## [Input data]
◇ ◇ ◇ ◇ ◇

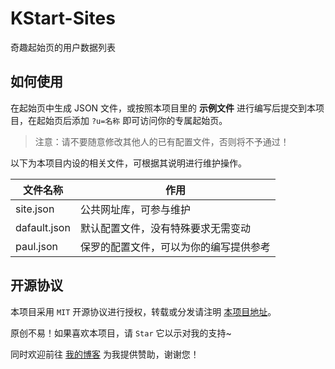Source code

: # KStart-Sites

奇趣起始页的用户数据列表

## 如何使用

在起始页中生成 JSON 文件，或按照本项目里的 **示例文件** 进行编写后提交到本项目，在起始页后添加 `?u=名称` 即可访问你的专属起始页。

> 注意：请不要随意修改其他人的已有配置文件，否则将不予通过！

以下为本项目内设的相关文件，可根据其说明进行维护操作。

| 文件名称 | 作用 |
| ------------- | ------------- |
| site.json | 公共网址库，可参与维护 |
| dafault.json | 默认配置文件，没有特殊要求无需变动 |
| paul.json | 保罗的配置文件，可以为你的编写提供参考 |

## 开源协议

本项目采用 `MIT` 开源协议进行授权，转载或分发请注明 [本项目地址](https://github.com/Dreamer-Paul/KStart)。

原创不易！如果喜欢本项目，请 `Star` 它以示对我的支持~

同时欢迎前往 [我的博客](https://paul.ren/donate) 为我提供赞助，谢谢您！
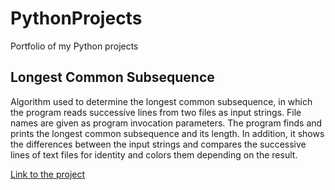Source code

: # PythonProjects
Portfolio of my Python projects

## Longest Common Subsequence
Algorithm used to determine the longest common subsequence, in which the program reads successive lines from two files as input strings. File names are given as program invocation parameters. The program finds and prints the longest common subsequence and its length. In addition, it shows the differences between the input strings and compares the successive lines of text files for identity and colors them depending on the result.

[Link to the project](./LongestCommonSubsequence/Longest_common_subsequence.py)
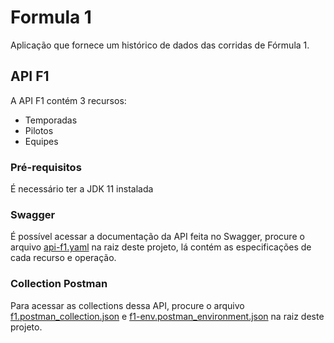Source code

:# Formula 1
Aplicação que fornece um histórico de dados das corridas de Fórmula 1.

## API F1
A API F1 contém 3 recursos:

* Temporadas
* Pilotos
* Equipes

### Pré-requisitos
É necessário ter a JDK 11 instalada

### Swagger
É possível acessar a documentação da API feita no Swagger, procure o arquivo [api-f1.yaml](api-f1.yaml) na raiz deste projeto, lá contém as especificações de cada recurso e operação.

### Collection Postman
Para acessar as collections dessa API, procure o arquivo [f1.postman_collection.json](f1.postman_collection.json) e [f1-env.postman_environment.json](f1-env.postman_environment.json) na raiz deste projeto.
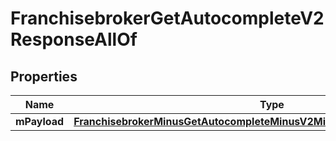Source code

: 
# FranchisebrokerGetAutocompleteV2ResponseAllOf

## Properties
Name | Type | Description | Notes
------------ | ------------- | ------------- | -------------
**mPayload** | [**FranchisebrokerMinusGetAutocompleteMinusV2MinusResponseMinusMPayload**](FranchisebrokerMinusGetAutocompleteMinusV2MinusResponseMinusMPayload.md) |  | 



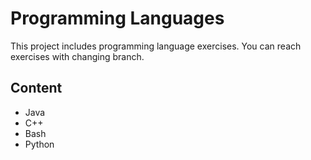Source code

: # Programming Languages
This project includes programming language exercises. You can reach exercises with changing branch.
## Content
- Java
- C++
- Bash
- Python
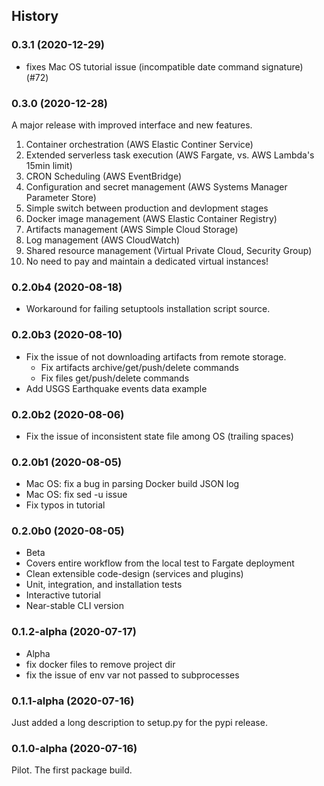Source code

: ## History

### 0.3.1 (2020-12-29)

- fixes Mac OS tutorial issue (incompatible date command signature) (#72)

### 0.3.0 (2020-12-28)

A major release with improved interface and new features.

1. Container orchestration (AWS Elastic Continer Service)
2. Extended serverless task execution (AWS Fargate, vs. AWS Lambda's 15min limit) 
3. CRON Scheduling (AWS EventBridge)
4. Configuration and secret management (AWS Systems Manager Parameter Store)
5. Simple switch between production and devlopment stages
6. Docker image management (AWS Elastic Container Registry)
7. Artifacts management (AWS Simple Cloud Storage)
8. Log management (AWS CloudWatch)
9. Shared resource management (Virtual Private Cloud, Security Group)
10. No need to pay and maintain a dedicated virtual instances!

### 0.2.0b4 (2020-08-18)

- Workaround for failing setuptools installation script source.

### 0.2.0b3 (2020-08-10)

- Fix the issue of not downloading artifacts from remote storage.
    - Fix artifacts archive/get/push/delete commands
    - Fix files get/push/delete commands
- Add USGS Earthquake events data example

### 0.2.0b2 (2020-08-06)

- Fix the issue of inconsistent state file among OS (trailing spaces)

### 0.2.0b1 (2020-08-05)

- Mac OS: fix a bug in parsing Docker build JSON log
- Mac OS: fix sed -u issue
- Fix typos in tutorial

### 0.2.0b0 (2020-08-05)

- Beta
- Covers entire workflow from the local test to Fargate deployment
- Clean extensible code-design (services and plugins)
- Unit, integration, and installation tests
- Interactive tutorial
- Near-stable CLI version

### 0.1.2-alpha (2020-07-17)

- Alpha
- fix docker files to remove project dir
- fix the issue of env var not passed to subprocesses

### 0.1.1-alpha (2020-07-16)

Just added a long description to setup.py for the pypi release.

### 0.1.0-alpha (2020-07-16)

Pilot. The first package build.

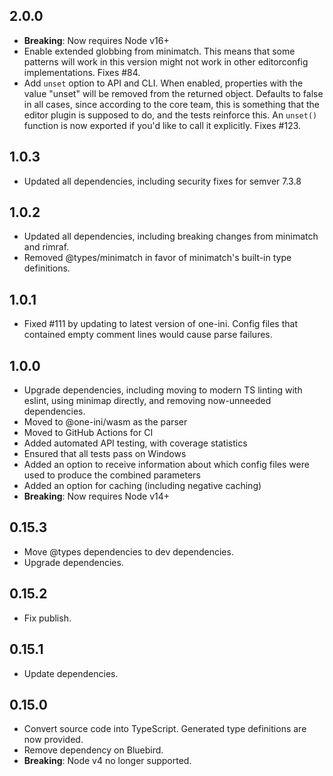 ## 2.0.0

- **Breaking**: Now requires Node v16+
- Enable extended globbing from minimatch.  This means that some patterns will
  work in this version might not work in other editorconfig implementations.
  Fixes #84.
- Add `unset` option to API and CLI.  When enabled, properties with the value
  "unset" will be removed from the returned object.  Defaults to false in all
  cases, since according to the core team, this is something that the editor
  plugin is supposed to do, and the tests reinforce this. An `unset()`
  function is now exported if you'd like to call it explicitly.
  Fixes #123.

## 1.0.3

- Updated all dependencies, including security fixes for semver 7.3.8

## 1.0.2

- Updated all dependencies, including breaking changes from minimatch and
  rimraf.
- Removed @types/minimatch in favor of minimatch's built-in type definitions.

## 1.0.1

- Fixed #111 by updating to latest version of one-ini.  Config files that
  contained empty comment lines would cause parse failures.

## 1.0.0

- Upgrade dependencies, including moving to modern TS linting with eslint,
  using minimap directly, and removing now-unneeded dependencies.
- Moved to @one-ini/wasm as the parser
- Moved to GitHub Actions for CI
- Added automated API testing, with coverage statistics
- Ensured that all tests pass on Windows
- Added an option to receive information about which config files were used to
  produce the combined parameters
- Added an option for caching (including negative caching)
- **Breaking**: Now requires Node v14+

## 0.15.3
- Move @types dependencies to dev dependencies.
- Upgrade dependencies.

## 0.15.2
- Fix publish.

## 0.15.1
- Update dependencies.

## 0.15.0
- Convert source code into TypeScript. Generated type definitions are now provided.
- Remove dependency on Bluebird.
- **Breaking**: Node v4 no longer supported.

◇ ◇ ◇ ◇ ◇

## [Task description]
Your task is to restate word for word the lines from the top of the data to the line containing "## Longest Common Subsequence", both ends included, with every picture left out.

## [Exercise result]
Source code

: # KStart-Sites

奇趣起始页的用户数据列表

## 如何使用

在起始页中生成 JSON 文件，或按照本项目里的 **示例文件** 进行编写后提交到本项目，在起始页后添加 `?u=名称` 即可访问你的专属起始页。

> 注意：请不要随意修改其他人的已有配置文件，否则将不予通过！

以下为本项目内设的相关文件，可根据其说明进行维护操作。

| 文件名称 | 作用 |
| ------------- | ------------- |
| site.json | 公共网址库，可参与维护 |
| dafault.json | 默认配置文件，没有特殊要求无需变动 |
| paul.json | 保罗的配置文件，可以为你的编写提供参考 |

## 开源协议

本项目采用 `MIT` 开源协议进行授权，转载或分发请注明 [本项目地址](https://github.com/Dreamer-Paul/KStart)。

原创不易！如果喜欢本项目，请 `Star` 它以示对我的支持~

同时欢迎前往 [我的博客](https://paul.ren/donate) 为我提供赞助，谢谢您！
Source code

: # PythonProjects
Portfolio of my Python projects

## Longest Common Subsequence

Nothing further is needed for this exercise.